Avant l’ère du selfie, les portraits peints capturaient l’essence d’une personne et contribuaient à perpétuer son héritage. Dès l’Antiquité – chez les Égyptiens, les Grecs et les Romains – la portraiture jouait un rôle important, mais ce n’est qu’en 1505, sous le règne du roi Henri VIII, que la famille royale britannique a commencé à immortaliser ses membres sur toile, à partir de modèles vivants.
Le duc d’Édimbourg, Prince Philip, qui nous a quittés le 9 avril 2021, s’est prêté à son dernier portrait en 2017, avant de se retirer des services publics. Installé pendant une heure dans le grand corridor de Windsor Castle, lieu parsemé d’œuvres d’art et de bustes en marbre, il posait dans sa tenue formelle pour le peintre Ralph Heimans, artiste de longue date auprès de la royauté.
Le tableau révèle bien plus qu’une simple apparence. Pour souligner des aspects intimes de sa vie, Heimans a œuvré en étroite collaboration avec le duc afin d’intégrer, de manière subtile, des éléments marquant son histoire personnelle. Par exemple, le corridor peint conduit en réalité à une pièce essentielle : le lieu de naissance de la mère du prince, la princesse Alice de Battenberg, et de sa grand-mère, la princesse Victoria de Hesse. Ce chemin, présent également dans les appartements privés du duc et de la reine – espace qu’ils ont partagé pendant 73 ans et où le duc s’est éteint – symbolise, selon Heimans, la trajectoire même de sa vie.
Parmi les détails personnels, la présence de tableaux reproduits dans le portrait lui-même se distingue : l’un d’eux, positionné en face du duc, représente la reine Victoria et la famille royale danoise, avec notamment l’image de la mère de Prince Philip dans sa jeunesse. De plus, pour rendre hommage à ses origines danoises, le duc porte l’Ordre de l’Eléphant sur une ceinture bleue. Cet ordre, institué en 1460, arborait à l’origine des représentations de la Vierge Marie et de l’Enfant Jésus, accompagnées d’une chaîne ornée d’éléphants, avant d’évoluer en 1693 pour inclure une chaîne, un éléphant harnaché d’une tour, une ceinture bleue et une étoile positionnée sur la poitrine gauche.
La dimension historique et personnelle était au cœur de ce portrait, d’autant plus que l’œuvre fut en partie commanditée par un musée danois consacré à l’histoire nationale.
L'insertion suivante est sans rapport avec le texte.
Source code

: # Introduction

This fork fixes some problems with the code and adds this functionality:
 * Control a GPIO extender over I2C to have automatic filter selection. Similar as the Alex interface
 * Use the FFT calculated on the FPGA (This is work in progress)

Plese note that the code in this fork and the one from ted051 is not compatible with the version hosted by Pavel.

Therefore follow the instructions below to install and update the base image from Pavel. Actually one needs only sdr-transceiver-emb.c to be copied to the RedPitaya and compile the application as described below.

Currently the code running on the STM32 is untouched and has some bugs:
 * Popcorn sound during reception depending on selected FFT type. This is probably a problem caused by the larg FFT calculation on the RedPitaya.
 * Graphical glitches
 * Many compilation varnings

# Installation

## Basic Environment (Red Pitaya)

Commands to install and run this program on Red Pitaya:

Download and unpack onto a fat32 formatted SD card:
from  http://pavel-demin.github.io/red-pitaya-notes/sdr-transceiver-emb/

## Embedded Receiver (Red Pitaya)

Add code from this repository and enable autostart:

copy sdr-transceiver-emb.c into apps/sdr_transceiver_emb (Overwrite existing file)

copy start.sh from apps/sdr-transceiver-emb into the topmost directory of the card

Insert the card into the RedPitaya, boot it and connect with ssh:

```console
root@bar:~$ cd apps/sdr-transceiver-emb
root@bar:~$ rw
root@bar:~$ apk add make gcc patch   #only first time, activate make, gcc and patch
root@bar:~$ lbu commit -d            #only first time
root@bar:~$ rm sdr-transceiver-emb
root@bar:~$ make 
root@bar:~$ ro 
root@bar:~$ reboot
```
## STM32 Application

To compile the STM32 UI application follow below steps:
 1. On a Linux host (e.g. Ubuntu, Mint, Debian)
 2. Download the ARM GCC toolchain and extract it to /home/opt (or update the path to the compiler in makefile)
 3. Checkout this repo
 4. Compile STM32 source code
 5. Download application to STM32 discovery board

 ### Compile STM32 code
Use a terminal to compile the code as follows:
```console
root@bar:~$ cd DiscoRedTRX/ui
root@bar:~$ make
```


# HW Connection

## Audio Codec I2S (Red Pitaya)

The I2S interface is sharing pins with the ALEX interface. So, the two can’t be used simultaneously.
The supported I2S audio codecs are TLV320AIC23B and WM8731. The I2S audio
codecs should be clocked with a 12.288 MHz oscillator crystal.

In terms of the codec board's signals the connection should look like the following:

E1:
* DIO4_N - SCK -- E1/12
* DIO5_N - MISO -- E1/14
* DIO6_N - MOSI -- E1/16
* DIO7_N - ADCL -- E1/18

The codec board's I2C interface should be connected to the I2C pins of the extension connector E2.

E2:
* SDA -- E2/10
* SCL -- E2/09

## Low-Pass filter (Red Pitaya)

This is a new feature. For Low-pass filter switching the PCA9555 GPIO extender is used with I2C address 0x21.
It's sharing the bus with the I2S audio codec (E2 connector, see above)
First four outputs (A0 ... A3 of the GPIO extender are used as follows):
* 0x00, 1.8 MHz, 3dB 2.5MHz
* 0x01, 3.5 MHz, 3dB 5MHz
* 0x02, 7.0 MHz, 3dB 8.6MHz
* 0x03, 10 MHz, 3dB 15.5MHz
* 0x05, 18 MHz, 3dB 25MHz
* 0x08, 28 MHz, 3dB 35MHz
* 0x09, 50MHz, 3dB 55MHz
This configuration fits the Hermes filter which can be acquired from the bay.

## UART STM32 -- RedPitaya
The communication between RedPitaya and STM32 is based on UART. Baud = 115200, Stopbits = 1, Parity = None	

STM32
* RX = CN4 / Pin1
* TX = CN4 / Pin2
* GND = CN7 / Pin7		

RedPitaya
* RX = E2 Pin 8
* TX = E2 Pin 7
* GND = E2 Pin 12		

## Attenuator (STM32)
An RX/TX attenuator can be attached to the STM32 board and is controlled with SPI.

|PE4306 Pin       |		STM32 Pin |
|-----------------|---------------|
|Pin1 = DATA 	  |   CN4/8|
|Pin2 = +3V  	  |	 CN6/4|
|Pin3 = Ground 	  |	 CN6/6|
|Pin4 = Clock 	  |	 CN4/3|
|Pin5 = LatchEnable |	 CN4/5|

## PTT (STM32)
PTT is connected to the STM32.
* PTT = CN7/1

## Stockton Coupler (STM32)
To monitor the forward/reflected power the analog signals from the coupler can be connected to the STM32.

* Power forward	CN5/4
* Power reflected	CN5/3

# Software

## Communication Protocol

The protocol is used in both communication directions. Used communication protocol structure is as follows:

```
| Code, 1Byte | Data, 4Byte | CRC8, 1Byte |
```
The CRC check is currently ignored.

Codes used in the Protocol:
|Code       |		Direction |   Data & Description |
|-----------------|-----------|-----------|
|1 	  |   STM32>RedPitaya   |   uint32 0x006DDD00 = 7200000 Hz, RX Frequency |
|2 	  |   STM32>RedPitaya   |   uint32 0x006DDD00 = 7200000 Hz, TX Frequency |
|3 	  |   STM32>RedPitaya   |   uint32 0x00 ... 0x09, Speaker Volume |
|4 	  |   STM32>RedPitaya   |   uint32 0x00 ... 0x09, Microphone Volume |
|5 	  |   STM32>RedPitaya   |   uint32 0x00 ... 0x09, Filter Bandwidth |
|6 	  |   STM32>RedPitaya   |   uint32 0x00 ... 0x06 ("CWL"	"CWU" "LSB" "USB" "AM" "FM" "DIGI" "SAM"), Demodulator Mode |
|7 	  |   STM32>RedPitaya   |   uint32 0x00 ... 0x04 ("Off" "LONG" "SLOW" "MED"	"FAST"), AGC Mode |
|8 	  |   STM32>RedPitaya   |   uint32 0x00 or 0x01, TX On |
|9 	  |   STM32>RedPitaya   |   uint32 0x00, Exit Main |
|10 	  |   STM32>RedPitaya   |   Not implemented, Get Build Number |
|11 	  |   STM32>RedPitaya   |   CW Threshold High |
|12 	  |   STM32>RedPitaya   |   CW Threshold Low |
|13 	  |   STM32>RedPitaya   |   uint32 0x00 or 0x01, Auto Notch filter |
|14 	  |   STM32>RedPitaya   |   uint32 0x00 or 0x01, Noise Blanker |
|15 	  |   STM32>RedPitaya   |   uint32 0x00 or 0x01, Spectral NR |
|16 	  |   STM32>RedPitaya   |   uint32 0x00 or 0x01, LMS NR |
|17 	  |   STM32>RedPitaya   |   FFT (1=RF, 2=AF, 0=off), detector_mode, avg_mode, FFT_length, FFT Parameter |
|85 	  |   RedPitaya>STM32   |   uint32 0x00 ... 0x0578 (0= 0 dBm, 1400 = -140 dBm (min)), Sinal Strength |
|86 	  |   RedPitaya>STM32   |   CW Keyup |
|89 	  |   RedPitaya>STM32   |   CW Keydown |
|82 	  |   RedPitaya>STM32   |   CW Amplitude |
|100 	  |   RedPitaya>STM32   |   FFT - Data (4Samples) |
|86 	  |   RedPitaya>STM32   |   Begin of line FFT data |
Le duc avait lui-même choisi d’exposer à l’autel de la chapelle Saint-Georges plusieurs médailles et décorations reçues au cours de sa vie, parmi lesquelles figurent l’Ordre de l’Eléphant et l’Ordre du Rédempteur, symboles forts de ses origines. Par ailleurs, le drapeau, divisé en quatre quartiers, recouvrant son cercueil, reflète une double appartenance danoise et grecque – une section arborant les armoiries danoises, avec son carré jaune, trois lions bleus allongés et neuf cœurs rouges, et une autre reprenant le drapeau grec avec sa croix blanche et ses rayures bleues – tandis que les deux dernières sections évoquent d’autres facettes de sa vie, incluant le château d’Édimbourg ainsi que les rayures en noir et blanc associées à la famille Mountbatten.
En somme, ce portrait de Prince Philip se distingue par l’attention portée aux détails historiques et personnels, créant ainsi une œuvre visuelle riche et symbolique, véritable reflet de l’héritage du duc d’Édimbourg.